Under the Employee Retirement Income Security Act (“ERISA”), as amended by the Multiemployer Pension Plan Amendment Act (“MPPAA”), generally, an employer may face withdrawal liability when withdrawing from, or ceasing to make payments to, a multiemployer pension plan. If a successor employer acquires an entity that has unpaid withdrawal liability, then the purchasing entity is potentially responsible for that withdrawal liability if it has notice of the liability. Existing precedent provides that to be liable, the purchaser must “(1) be a successor, and (2) have notice of the withdrawal liability.” Withdrawal liability can sometimes be overlooked by successor employers that assume the operations of their predecessor because, broadly speaking, withdrawal liability is an unperfected liability that does not necessarily appear on the seller’s financial statements. Said otherwise, purchasing entities must be completely certain of that which they are assuming.

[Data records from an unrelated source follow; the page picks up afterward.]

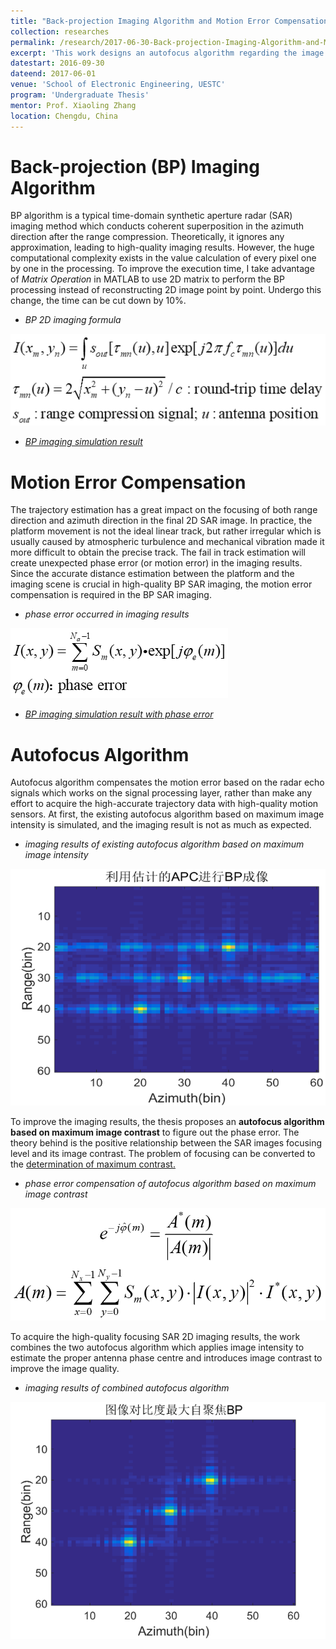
 ```yaml
---
title: "Back-projection Imaging Algorithm and Motion Error Compensation"
collection: researches
permalink: /research/2017-06-30-Back-projection-Imaging-Algorithm-and-Motion-Error-Compensation
excerpt: 'This work designs an autofocus algorithm regarding the image intensity and image contrast to compensate the motion error and realizes the high-quality SAR 2D imaging.'
datestart: 2016-09-30
dateend: 2017-06-01
venue: 'School of Electronic Engineering, UESTC'
program: 'Undergraduate Thesis'
mentor: Prof. Xiaoling Zhang
location: Chengdu, China
---
```


Back-projection (BP) Imaging Algorithm
===
BP algorithm is a typical time-domain synthetic aperture radar (SAR) imaging method which conducts coherent superposition in the azimuth direction after the range compression. Theoretically, it ignores any approximation, leading to high-quality imaging results. However, the huge computational complexity exists in the value calculation of every pixel one by one in the processing. To improve the execution time, I take advantage of _Matrix Operation_ in MATLAB to use 2D matrix to perform the BP processing instead of reconstructing 2D image point by point. Undergo this change, the time can be cut down by 10%.

* _BP 2D imaging formula_

![BP 2D imaging formula](/images/rsrch-2017-06-30-1.png)

* [_BP imaging simulation result_](/images/rsrch-2017-06-30-2.png)

Motion Error Compensation
===
The trajectory estimation has a great impact on the focusing of both range direction and azimuth direction in the final 2D SAR image. In practice, the platform movement is not the ideal linear track, but rather irregular which is usually caused by atmospheric turbulence and mechanical vibration made it more difficult to obtain the precise track. The fail in track estimation will create unexpected phase error (or motion error) in the imaging results. Since the accurate distance estimation between the platform and the imaging scene is crucial in high-quality BP SAR imaging, the motion error compensation is required in the BP SAR imaging.

* _phase error occurred in imaging results_

![phase error occurred in imaging results](/images/rsrch-2017-06-30-3.png)

* [_BP imaging simulation result with phase error_](/images/rsrch-2017-06-30-4.png)

Autofocus Algorithm
===
Autofocus algorithm compensates the motion error based on the radar echo signals which works on the signal processing layer, rather than make any effort to acquire the high-accurate trajectory data with high-quality motion sensors. At first, the existing autofocus algorithm based on maximum image intensity is simulated, and the imaging result is not as much as expected.

* _imaging results of existing autofocus algorithm based on maximum image intensity_

![imaging results of autofocus algorithm based on based on maximum image intensity](/images/rsrch-2017-06-30-5.png)

To improve the imaging results, the thesis proposes an **autofocus algorithm based on maximum image contrast** to figure out the phase error. The theory behind is the positive relationship between the SAR images focusing level and its image contrast. The problem of focusing can be converted to the [determination of maximum contrast.](/images/rsrch-2017-06-30-6.png)

* _phase error compensation of autofocus algorithm based on maximum image contrast_

![phase error compensation of autofocus algorithm based on maximum image contrast](/images/rsrch-2017-06-30-7.png)

To acquire the high-quality focusing SAR 2D imaging results, the work combines the two autofocus algorithm which applies image intensity to estimate the proper antenna phase centre and introduces image contrast to improve the image quality.

* _imaging results of combined autofocus algorithm_

![imaging results of autofocus algorithm based on maximum image contrast](/images/rsrch-2017-06-30-8.png)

New case law makes clear that acquirers can no longer simply rely on a seller’s representation that no withdrawal liability exists. On June 1, 2018, in Heavenly Hana, LLC v. Hotel Union & Hotel Industry of Hawaii Pension Plant, the Ninth Circuit held that a private equity company that purchased a hotel in Hawaii was liable for the seller’s unpaid withdrawal liability under the MPPAA. In doing so, the Court overruled the lower District Court’s holding that no withdrawal liability was assumed because “actual notice” was missing. The Ninth Circuit held that the private equity company had “constructive notice” of the selling entity’s unpaid withdrawal liability, which is a sufficient basis upon which to impose successor withdrawal liability “because a reasonable purchaser would have discovered their predecessor’s withdrawal liability.” The Court determined that the purchasing entity had constructive notice of the liability because:

(1) the private equity company had experience with other acquisitions involving multiemployer pension plans, and was familiar with withdrawal liability;

(2) the private equity company was on notice that the employees at the hotel were unionized and that the seller had previously contributed to a multiemployer plan; and

(3) the multiemployer pension plan’s funding notices were publically available, and clearly demonstrated that the plan was underfunded.

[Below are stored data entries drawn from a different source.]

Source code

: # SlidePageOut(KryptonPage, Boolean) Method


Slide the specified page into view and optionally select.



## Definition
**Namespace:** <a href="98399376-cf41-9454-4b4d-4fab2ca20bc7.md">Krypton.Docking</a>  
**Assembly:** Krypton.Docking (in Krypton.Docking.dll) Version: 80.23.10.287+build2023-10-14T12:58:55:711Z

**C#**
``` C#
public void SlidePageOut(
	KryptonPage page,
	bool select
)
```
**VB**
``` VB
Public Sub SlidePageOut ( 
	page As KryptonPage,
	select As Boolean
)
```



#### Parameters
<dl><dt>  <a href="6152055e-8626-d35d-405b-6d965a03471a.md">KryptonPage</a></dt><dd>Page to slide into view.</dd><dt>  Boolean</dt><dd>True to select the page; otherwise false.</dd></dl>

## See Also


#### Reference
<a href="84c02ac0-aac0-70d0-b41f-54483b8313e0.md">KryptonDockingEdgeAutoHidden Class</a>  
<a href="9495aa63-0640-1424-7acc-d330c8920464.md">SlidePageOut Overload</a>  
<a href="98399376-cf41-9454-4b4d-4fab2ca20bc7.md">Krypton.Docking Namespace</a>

The Court rejected the private equity company’s argument that it relied upon the representation of the seller that no withdrawal liability existed. Further, the Court noted that the purchasing entity, rather than the seller or the pension plan, was in the best position to determine whether it will face withdrawal liability because: (1) the seller is incentivized to under-represent any potential withdrawal liability; and (2) the pension plan should not be tasked with keeping track of every sales rumor and identifying all potential purchasers. As the Court stated: “[p]urchasers .. have the incentive to inquire about potential withdrawal liability in order to avoid unexpected post-transaction liabilities.”

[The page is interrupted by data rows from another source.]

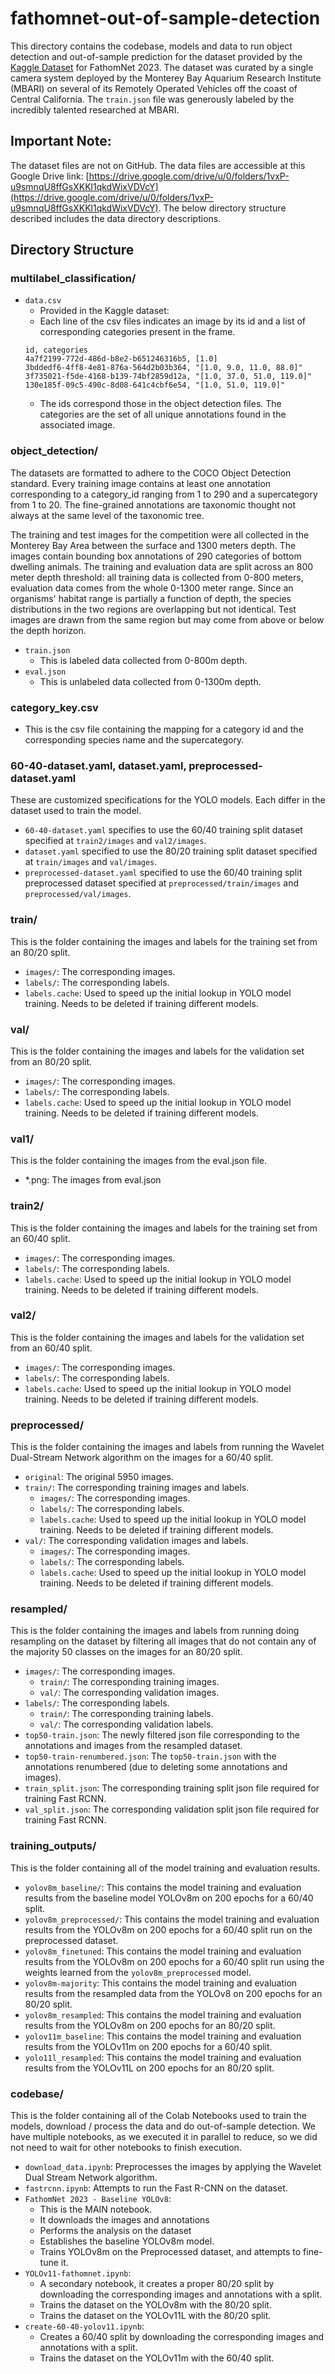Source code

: # fathomnet-out-of-sample-detection
This directory contains the codebase, models and data to run object detection and out-of-sample prediction for the dataset provided by the [Kaggle Dataset](https://www.kaggle.com/competitions/fathomnet-out-of-sample-detection/overview) for FathomNet 2023. The dataset was curated by a single camera system deployed by the Monterey Bay Aquarium Research Institute (MBARI) on several of its Remotely Operated Vehicles off the coast of Central California. The `train.json` file was generously labeled by the incredibly talented researched at MBARI.


## Important Note:
The dataset files are not on GitHub. The data files are accessible at this Google Drive link: [https://drive.google.com/drive/u/0/folders/1vxP-u9smnqU8ffGsXKKl1qkdWixVDVcY](https://drive.google.com/drive/u/0/folders/1vxP-u9smnqU8ffGsXKKl1qkdWixVDVcY). The below directory structure described includes the data directory descriptions.

## Directory Structure

### multilabel_classification/
- `data.csv`
    - Provided in the Kaggle dataset:
    - Each line of the csv files indicates an image by its id and a list of corresponding categories present in the frame.
    ```
    id, categories
    4a7f2199-772d-486d-b8e2-b651246316b5, [1.0]
    3bddedf6-4ff8-4e81-876a-564d2b03b364, "[1.0, 9.0, 11.0, 88.0]"
    3f735021-f5de-4168-b139-74bf2859d12a, "[1.0, 37.0, 51.0, 119.0]"
    130e185f-09c5-490c-8d08-641c4cbf6e54, "[1.0, 51.0, 119.0]"
    ```
    - The ids correspond those in the object detection files. The categories are the set of all unique annotations found in the associated image.

### object_detection/
The datasets are formatted to adhere to the COCO Object Detection standard. Every training image contains at least one annotation corresponding to a category_id ranging from 1 to 290 and a supercategory from 1 to 20. The fine-grained annotations are taxonomic thought not always at the same level of the taxonomic tree.

The training and test images for the competition were all collected in the Monterey Bay Area between the surface and 1300 meters depth. The images contain bounding box annotations of 290 categories of bottom dwelling animals. The training and evaluation data are split across an 800 meter depth threshold: all training data is collected from 0-800 meters, evaluation data comes from the whole 0-1300 meter range. Since an organisms' habitat range is partially a function of depth, the species distributions in the two regions are overlapping but not identical. Test images are drawn from the same region but may come from above or below the depth horizon.
- `train.json`
    - This is labeled data collected from 0-800m depth.
- `eval.json`
    - This is unlabeled data collected from 0-1300m depth.

### category_key.csv
- This is the csv file containing the mapping for a category id and the corresponding species name and the supercategory.

### 60-40-dataset.yaml, dataset.yaml, preprocessed-dataset.yaml
These are customized specifications for the YOLO models. Each differ in the dataset used to train the model.
- `60-40-dataset.yaml` specifies to use the 60/40 training split dataset specified at `train2/images` and `val2/images`.
- `dataset.yaml` specified to use the 80/20 training split dataset specified at `train/images` and `val/images`.
- `preprocessed-dataset.yaml` specified to use the 60/40 training split preprocessed dataset specified at `preprocessed/train/images` and `preprocessed/val/images`.

### train/
This is the folder containing the images and labels for the training set from an 80/20 split.
- `images/`: The corresponding images.
- `labels/`: The corresponding labels.
- `labels.cache`: Used to speed up the initial lookup in YOLO model training. Needs to be deleted if training different models.

### val/
This is the folder containing the images and labels for the validation set from an 80/20 split.
- `images/`: The corresponding images.
- `labels/`: The corresponding labels.
- `labels.cache`: Used to speed up the initial lookup in YOLO model training. Needs to be deleted if training different models.

### val1/
This is the folder containing the images from the eval.json file.
- *.png: The images from eval.json

### train2/
This is the folder containing the images and labels for the training set from an 60/40 split.
- `images/`: The corresponding images.
- `labels/`: The corresponding labels.
- `labels.cache`: Used to speed up the initial lookup in YOLO model training. Needs to be deleted if training different models.

### val2/
This is the folder containing the images and labels for the validation set from an 60/40 split.
- `images/`: The corresponding images.
- `labels/`: The corresponding labels.
- `labels.cache`: Used to speed up the initial lookup in YOLO model training. Needs to be deleted if training different models.

### preprocessed/
This is the folder containing the images and labels from running the Wavelet Dual-Stream Network algorithm on the images for a 60/40 split.
- `original`: The original 5950 images.
- `train/`: The corresponding training images and labels.
    - `images/`: The corresponding images.
    - `labels/`: The corresponding labels.
    - `labels.cache`: Used to speed up the initial lookup in YOLO model training. Needs to be deleted if training different models.
- `val/`: The corresponding validation images and labels.
    - `images/`: The corresponding images.
    - `labels/`: The corresponding labels.
    - `labels.cache`: Used to speed up the initial lookup in YOLO model training. Needs to be deleted if training different models.

### resampled/
This is the folder containing the images and labels from running doing resampling on the dataset by filtering all images that do not contain any of the majority 50 classes on the images for an 80/20 split.
- `images/`: The corresponding images.
    - `train/`: The corresponding training images.
    - `val/`: The corresponding validation images.
- `labels/`: The corresponding labels.
    - `train/`: The corresponding training labels.
    - `val/`: The corresponding validation labels.
- `top50-train.json`: The newly filtered json file corresponding to the annotations and images from the resampled dataset.
- `top50-train-renumbered.json`: The `top50-train.json` with the annotations renumbered (due to deleting some annotations and images).
- `train_split.json`: The corresponding training split json file required for training Fast RCNN.
- `val_split.json`: The corresponding validation split json file required for training Fast RCNN.

### training_outputs/
This is the folder containing all of the model training and evaluation results.
- `yolov8m_baseline/`: This contains the model training and evaluation results from the baseline model YOLOv8m on 200 epochs for a 60/40 split.
- `yolov8m_preprocessed/`: This contains the model training and evaluation results from the YOLOv8m on 200 epochs for a 60/40 split run on the preprocessed dataset.
- `yolov8m_finetuned`: This contains the model training and evaluation results from the YOLOv8m on 200 epochs for a 60/40 split run using the weights learned from the `yolov8m_preprocessed` model.
- `yolov8m-majority`: This contains the model training and evaluation results from the resampled data from the YOLOv8 on 200 epochs for an 80/20 split.
- `yolov8m_resampled`: This contains the model training and evaluation results from the YOLOv8m on 200 epochs for an 80/20 split.
- `yolov11m_baseline`: This contains the model training and evaluation results from the YOLOv11m on 200 epochs for a 60/40 split.
- `yolo11l_resampled`: This contains the model training and evaluation results from the YOLOv11L on 200 epochs for an 80/20 split.

### codebase/
This is the folder containing all of the Colab Notebooks used to train the models, download / process the data and do out-of-sample detection. We have multiple notebooks, as we executed it in parallel to reduce, so we did not need to wait for other notebooks to finish execution.
- `download_data.ipynb`: Preprocesses the images by applying the Wavelet Dual Stream Network algorithm.
- `fastrcnn.ipynb`: Attempts to run the Fast R-CNN on the dataset.
- `FathomNet 2023 - Baseline YOLOv8`:
    - This is the MAIN notebook. 
    - It downloads the images and annotations
    - Performs the analysis on the dataset
    - Establishes the baseline YOLOv8m model.
    - Trains YOLOv8m on the Preprocessed dataset, and attempts to fine-tune it.
- `YOLOv11-fathomnet.ipynb`:
    - A secondary notebook, it creates a proper 80/20 split by downloading the corresponding images and annotations with a split.
    - Trains the dataset on the YOLOv8m with the 80/20 split.
    - Trains the dataset on the YOLOv11L with the 80/20 split.
- `create-60-40-yolov11.ipynb`:
    - Creates a 60/40 split by downloading the corresponding images and annotations with a split.
    - Trains the dataset on the YOLOv11m with the 60/40 split.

This decision serves as a helpful reminder to purchasing entities that in the world of acquisitions, acquirers must push deeply on their inquiries into labor agreements and potential withdrawal liability that frequently accompanies a collective bargaining relationship. As made evident by the Court’s decision in Heavenly Hana, LLC, a purchasing entity cannot simply claim ignorance as an excuse to be absolved of successor withdrawal liability. Rather, purchasing entities should retain experienced transactional counsel, including traditional labor and benefits counsel, to make sure there are no hidden landmines in the transaction.